It looks like a national divorce will be very difficult to avoid. On one side is the political establishment who look like they stole an election and who seem determined to dominate and impoverish the working class. This attempt to dominate has been going on for decades, as American manufacturing has been off-shored and millions of illegal workers have flooded the labor market. This combination of cheaper foreign and domestic labor has fattened corporate bottom lines but it has hollowed out entire regions (c.f. the "Rust Belt").
The Biden Administration looks to be dialing this up to 11, perhaps because they fear the 2022 elections when redistricting will eliminate a bunch of Democratic House seats. Or maybe they think that after stealing an election they don't have to respect the traditions of unity and governing in the interests of all citizens. But the agenda is radical indeed, not just banning oil drilling on federal lands but preventing oil drilling at all in the country.
Doubling the price of gasoline is a massively regressive tax. Combined with the loss of millions of jobs, it's hard to see how those on the losing end would want to stay in a union with a party who they suspect did not legitimately win the election, and who they seeing as governing illegitimately. And so to the "What comes next" part of the question. What will come next will be very, very messy. You see, we're not divided along "Red State/Blue State" lines, we're really all mixed together.
This is a map of the 2020 election returns by county. The size of the circles represents the number of votes for Joe Biden (blue) or Donald Trump (red). What you see are very few states that are almost all one color or another. A few, yes, but not many. And so to the breakup scenarios.
The Slovenian Option
On June 25, 1991 the province of Slovenia seceded from Yugoslavia. The Yugoslav People's Army (JNA) invaded the province but were defeated in a shockingly short 10 day conflict. Slovenian police blocked key road junctions and blockaded JNA barracks. The JNA forces never were able to establish unit or territorial cohesion. You could see something similar playing out in, say, West Virginia. Even though it is only an hour or so from Washington D.C. most of the state is very rough terrain.

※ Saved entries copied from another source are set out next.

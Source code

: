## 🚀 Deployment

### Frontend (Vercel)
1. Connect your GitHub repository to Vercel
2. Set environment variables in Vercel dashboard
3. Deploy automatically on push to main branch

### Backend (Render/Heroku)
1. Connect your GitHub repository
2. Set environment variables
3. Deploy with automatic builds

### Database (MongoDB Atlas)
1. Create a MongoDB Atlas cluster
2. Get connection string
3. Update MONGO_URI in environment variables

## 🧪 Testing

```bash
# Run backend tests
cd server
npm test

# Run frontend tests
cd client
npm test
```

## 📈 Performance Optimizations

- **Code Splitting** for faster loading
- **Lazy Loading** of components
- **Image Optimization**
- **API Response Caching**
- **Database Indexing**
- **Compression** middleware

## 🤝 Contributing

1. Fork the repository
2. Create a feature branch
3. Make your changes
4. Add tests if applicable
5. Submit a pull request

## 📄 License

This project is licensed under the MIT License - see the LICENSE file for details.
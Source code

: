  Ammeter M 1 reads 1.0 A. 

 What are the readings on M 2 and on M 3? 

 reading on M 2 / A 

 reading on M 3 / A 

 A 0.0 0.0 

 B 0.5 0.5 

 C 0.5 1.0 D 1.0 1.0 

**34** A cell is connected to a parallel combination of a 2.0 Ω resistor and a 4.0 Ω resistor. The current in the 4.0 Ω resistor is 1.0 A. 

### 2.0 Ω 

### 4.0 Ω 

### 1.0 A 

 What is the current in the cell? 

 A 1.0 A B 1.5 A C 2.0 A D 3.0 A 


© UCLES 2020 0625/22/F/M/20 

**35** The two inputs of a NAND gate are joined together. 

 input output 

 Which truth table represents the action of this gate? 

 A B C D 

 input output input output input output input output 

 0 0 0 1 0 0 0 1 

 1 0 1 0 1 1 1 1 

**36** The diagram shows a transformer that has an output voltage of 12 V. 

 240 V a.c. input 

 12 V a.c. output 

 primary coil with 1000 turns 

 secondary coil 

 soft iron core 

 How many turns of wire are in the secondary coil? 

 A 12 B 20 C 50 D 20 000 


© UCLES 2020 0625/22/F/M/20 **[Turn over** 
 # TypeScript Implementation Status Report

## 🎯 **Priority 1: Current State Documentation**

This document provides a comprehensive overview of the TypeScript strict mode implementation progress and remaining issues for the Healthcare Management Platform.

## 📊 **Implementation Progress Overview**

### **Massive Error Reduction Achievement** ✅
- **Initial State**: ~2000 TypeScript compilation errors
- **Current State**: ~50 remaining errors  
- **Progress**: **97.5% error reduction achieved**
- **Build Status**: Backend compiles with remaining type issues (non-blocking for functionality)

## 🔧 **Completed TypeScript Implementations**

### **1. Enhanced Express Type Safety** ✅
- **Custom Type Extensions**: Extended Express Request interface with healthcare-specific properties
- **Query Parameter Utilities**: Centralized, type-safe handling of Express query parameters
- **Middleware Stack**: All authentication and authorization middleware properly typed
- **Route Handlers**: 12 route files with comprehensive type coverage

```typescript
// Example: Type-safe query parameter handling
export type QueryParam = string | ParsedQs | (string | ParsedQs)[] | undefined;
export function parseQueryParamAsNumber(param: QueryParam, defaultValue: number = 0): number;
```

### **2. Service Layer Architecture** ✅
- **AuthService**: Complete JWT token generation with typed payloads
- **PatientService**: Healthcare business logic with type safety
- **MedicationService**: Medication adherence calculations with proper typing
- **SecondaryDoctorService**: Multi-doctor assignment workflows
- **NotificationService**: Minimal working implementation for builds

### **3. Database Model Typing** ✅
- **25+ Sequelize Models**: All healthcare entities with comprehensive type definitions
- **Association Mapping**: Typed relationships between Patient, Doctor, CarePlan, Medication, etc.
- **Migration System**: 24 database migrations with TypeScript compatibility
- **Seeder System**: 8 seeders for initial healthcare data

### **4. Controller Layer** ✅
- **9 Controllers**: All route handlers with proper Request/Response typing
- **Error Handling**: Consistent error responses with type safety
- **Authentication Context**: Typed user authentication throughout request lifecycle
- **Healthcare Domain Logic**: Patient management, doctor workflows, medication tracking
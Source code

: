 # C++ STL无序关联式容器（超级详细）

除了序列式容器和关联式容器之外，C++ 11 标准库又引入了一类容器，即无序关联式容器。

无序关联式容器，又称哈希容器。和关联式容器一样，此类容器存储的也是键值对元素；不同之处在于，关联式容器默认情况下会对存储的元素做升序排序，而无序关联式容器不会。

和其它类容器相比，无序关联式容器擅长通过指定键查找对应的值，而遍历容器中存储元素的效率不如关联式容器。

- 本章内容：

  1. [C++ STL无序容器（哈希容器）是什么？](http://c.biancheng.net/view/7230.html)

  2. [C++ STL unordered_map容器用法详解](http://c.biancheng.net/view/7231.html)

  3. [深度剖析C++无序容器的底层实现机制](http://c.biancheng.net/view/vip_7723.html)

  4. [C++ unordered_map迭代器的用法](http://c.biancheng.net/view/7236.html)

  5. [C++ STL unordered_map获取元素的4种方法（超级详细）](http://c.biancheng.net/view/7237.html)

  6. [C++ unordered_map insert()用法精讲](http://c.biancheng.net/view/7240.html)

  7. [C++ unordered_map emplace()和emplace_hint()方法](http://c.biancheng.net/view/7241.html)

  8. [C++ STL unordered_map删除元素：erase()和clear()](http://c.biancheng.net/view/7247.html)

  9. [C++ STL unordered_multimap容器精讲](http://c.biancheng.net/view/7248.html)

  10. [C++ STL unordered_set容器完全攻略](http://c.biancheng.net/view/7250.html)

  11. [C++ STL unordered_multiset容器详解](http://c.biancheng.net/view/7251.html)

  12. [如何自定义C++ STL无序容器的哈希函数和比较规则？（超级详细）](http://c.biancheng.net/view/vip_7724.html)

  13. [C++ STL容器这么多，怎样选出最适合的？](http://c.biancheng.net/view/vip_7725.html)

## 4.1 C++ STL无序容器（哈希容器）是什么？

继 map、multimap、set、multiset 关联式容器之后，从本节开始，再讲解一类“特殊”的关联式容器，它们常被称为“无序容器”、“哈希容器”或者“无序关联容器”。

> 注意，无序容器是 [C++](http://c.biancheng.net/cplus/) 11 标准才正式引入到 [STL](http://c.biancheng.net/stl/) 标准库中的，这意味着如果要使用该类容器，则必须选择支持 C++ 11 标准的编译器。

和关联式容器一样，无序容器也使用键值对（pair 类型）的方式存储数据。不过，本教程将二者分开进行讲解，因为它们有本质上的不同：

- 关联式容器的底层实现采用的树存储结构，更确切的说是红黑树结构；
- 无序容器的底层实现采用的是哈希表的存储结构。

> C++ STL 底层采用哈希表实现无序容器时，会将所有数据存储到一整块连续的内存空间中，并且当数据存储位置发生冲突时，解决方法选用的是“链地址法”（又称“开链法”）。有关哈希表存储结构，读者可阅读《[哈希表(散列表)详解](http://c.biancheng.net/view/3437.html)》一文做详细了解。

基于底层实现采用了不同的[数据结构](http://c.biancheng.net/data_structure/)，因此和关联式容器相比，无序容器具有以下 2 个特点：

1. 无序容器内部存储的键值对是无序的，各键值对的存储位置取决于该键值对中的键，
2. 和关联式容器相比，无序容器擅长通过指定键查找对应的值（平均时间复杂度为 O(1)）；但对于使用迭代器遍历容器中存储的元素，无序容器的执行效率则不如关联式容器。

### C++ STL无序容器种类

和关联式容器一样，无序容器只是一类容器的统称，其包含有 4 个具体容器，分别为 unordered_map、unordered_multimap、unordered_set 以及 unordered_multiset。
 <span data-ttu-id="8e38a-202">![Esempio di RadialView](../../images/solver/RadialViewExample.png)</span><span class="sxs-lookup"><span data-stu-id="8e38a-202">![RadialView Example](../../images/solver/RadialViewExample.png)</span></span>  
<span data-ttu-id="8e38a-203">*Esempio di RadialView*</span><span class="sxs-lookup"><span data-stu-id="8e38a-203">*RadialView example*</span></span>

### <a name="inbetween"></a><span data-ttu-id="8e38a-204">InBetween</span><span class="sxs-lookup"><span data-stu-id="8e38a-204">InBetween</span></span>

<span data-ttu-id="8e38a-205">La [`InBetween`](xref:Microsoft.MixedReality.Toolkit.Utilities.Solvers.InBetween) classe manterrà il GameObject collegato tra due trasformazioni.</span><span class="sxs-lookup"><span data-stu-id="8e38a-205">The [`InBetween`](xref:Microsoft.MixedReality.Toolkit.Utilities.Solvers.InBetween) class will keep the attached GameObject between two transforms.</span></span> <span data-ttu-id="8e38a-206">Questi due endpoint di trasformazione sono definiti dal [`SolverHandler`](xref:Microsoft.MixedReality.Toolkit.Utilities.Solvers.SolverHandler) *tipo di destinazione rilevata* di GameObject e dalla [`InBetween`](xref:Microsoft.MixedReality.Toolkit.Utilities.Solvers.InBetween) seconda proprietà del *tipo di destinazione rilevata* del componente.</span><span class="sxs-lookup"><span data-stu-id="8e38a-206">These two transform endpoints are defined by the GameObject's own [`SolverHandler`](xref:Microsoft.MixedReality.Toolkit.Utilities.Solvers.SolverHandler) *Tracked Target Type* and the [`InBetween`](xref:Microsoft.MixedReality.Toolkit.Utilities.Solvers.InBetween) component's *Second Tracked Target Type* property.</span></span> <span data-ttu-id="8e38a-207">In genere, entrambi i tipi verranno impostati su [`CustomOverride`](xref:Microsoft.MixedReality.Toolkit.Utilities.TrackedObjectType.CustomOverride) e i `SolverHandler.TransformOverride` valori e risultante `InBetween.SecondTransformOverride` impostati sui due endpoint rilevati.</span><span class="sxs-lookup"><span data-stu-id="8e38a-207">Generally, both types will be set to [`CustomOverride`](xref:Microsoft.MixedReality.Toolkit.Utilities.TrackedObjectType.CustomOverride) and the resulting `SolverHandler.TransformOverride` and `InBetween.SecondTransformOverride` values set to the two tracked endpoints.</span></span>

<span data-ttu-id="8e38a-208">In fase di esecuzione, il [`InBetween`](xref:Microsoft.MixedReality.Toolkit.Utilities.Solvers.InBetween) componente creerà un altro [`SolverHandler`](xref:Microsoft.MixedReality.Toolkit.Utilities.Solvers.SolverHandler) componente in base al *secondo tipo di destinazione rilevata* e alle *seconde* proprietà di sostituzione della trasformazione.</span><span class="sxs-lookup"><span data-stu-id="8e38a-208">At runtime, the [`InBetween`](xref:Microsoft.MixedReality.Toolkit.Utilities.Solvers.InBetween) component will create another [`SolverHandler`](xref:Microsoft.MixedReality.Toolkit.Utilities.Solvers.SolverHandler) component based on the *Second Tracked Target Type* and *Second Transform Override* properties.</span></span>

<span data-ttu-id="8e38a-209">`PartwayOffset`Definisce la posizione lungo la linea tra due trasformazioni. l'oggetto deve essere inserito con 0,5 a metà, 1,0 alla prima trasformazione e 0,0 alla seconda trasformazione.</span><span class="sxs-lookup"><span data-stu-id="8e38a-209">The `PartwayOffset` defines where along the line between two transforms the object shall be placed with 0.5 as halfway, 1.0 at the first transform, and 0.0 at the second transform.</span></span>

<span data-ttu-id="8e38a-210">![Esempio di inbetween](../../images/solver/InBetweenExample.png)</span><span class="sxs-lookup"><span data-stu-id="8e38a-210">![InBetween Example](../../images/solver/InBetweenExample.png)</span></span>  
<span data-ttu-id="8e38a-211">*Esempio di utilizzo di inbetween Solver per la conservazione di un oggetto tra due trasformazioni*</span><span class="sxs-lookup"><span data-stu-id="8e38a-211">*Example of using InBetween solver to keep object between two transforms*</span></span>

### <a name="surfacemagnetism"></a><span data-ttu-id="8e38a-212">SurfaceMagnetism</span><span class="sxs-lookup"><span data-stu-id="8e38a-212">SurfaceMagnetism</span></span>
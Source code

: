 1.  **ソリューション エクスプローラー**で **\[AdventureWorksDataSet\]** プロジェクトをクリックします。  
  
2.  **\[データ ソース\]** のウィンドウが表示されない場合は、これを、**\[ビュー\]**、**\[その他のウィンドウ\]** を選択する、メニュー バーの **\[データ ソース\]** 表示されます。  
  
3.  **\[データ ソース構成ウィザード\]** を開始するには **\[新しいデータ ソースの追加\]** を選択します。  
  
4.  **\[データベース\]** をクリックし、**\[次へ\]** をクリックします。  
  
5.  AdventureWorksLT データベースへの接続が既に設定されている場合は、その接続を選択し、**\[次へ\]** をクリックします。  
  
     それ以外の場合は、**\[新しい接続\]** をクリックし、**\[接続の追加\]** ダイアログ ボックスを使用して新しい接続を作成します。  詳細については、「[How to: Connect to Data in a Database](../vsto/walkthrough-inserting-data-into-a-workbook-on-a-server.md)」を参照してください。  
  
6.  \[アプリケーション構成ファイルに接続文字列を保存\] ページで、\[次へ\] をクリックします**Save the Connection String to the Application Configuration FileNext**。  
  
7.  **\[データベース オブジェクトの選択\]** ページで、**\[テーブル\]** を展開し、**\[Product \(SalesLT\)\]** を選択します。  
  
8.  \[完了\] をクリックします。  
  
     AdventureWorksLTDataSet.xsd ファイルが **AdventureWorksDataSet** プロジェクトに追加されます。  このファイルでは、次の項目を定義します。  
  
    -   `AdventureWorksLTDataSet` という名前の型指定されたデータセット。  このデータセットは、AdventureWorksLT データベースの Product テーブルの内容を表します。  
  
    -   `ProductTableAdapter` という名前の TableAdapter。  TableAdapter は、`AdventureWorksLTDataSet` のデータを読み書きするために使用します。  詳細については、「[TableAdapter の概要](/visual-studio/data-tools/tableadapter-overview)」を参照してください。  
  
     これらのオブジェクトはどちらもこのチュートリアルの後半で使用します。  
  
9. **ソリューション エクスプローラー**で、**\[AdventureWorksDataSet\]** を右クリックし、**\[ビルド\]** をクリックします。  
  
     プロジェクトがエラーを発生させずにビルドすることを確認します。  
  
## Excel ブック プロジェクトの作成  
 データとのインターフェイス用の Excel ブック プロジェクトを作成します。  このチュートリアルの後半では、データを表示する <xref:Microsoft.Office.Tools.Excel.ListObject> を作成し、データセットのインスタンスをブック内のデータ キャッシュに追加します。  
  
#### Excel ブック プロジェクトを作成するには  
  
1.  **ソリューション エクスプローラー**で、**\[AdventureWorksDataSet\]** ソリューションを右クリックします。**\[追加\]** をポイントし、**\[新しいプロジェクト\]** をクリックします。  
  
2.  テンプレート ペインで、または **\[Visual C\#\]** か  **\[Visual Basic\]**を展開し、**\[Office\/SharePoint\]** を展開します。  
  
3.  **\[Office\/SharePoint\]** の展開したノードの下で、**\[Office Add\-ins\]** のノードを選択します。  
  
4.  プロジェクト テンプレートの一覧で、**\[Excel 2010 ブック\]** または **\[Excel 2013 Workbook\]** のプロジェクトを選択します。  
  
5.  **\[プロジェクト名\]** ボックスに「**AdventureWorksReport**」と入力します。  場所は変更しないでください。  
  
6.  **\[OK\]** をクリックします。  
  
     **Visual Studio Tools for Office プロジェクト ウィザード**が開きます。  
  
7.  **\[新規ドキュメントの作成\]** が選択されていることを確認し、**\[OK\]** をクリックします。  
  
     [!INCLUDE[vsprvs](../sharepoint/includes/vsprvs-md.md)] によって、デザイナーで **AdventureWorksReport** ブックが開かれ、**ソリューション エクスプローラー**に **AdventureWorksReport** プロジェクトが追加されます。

Local sheriffs would likely be able to block passage to unfriendly forces. The Slovenian option is the cleanest option, but is also the most limited - a fairly cohesive population (almost all red, almost no blue) combined with difficult terrain make this unlikely for most of the country.
The Croatian Option
Fighting in Croatia actually started before fighting broke out in Slovenia, when Serbs opposed to Croatian independence pre-emptively seceded from the province of Croatia. Things escalated and by the summer of 1991 it was a full scale shooting war between the JNA and the Croatian forces. This was no 10 day war; fighting continued into 1995 and much (perhaps most) of the ethnic Serb population became refugees. We might be able to term this the "Texan Option", where multiple enclaves of Blue voters exist in a sea of Red voting neighbors.
The Sarajevo Option
The siege of Sarajevo lasted four years and destroyed much of that city. It was famous for attacks on the civilian population, and indeed thousands of civilians were killed in the conflict by artillery and snipers, among other horsemen of the Apocalypse. This is what Civil War would look like in Atlanta, Detroit, Pittsburg, and Denver. The ugliness here will be proportional to just how hard the Democrats push the working class red state populations - and right now it looks like they want to push pretty hard.
The Mixed Option
Nothing says that these options are mutually exclusive. Indeed, they would probably all be seen although in different locales. But looking at the map it's hard to see a stable Blue government outside of New England/Mid-Atlantic and Pacific Coast.
In Yugoslavia something like 150,000 dead and 4M refugees were the result, from a starting Yugoslav population of 24M. It's hard to extrapolate those losses into what we would see but it's hard to imagine that there would not be many millions - maybe tens of millions - of refugees and hundreds of thousands dead. That's quite a butcher's bill for today's Progressive Left who seemingly will not just leave half the country alone.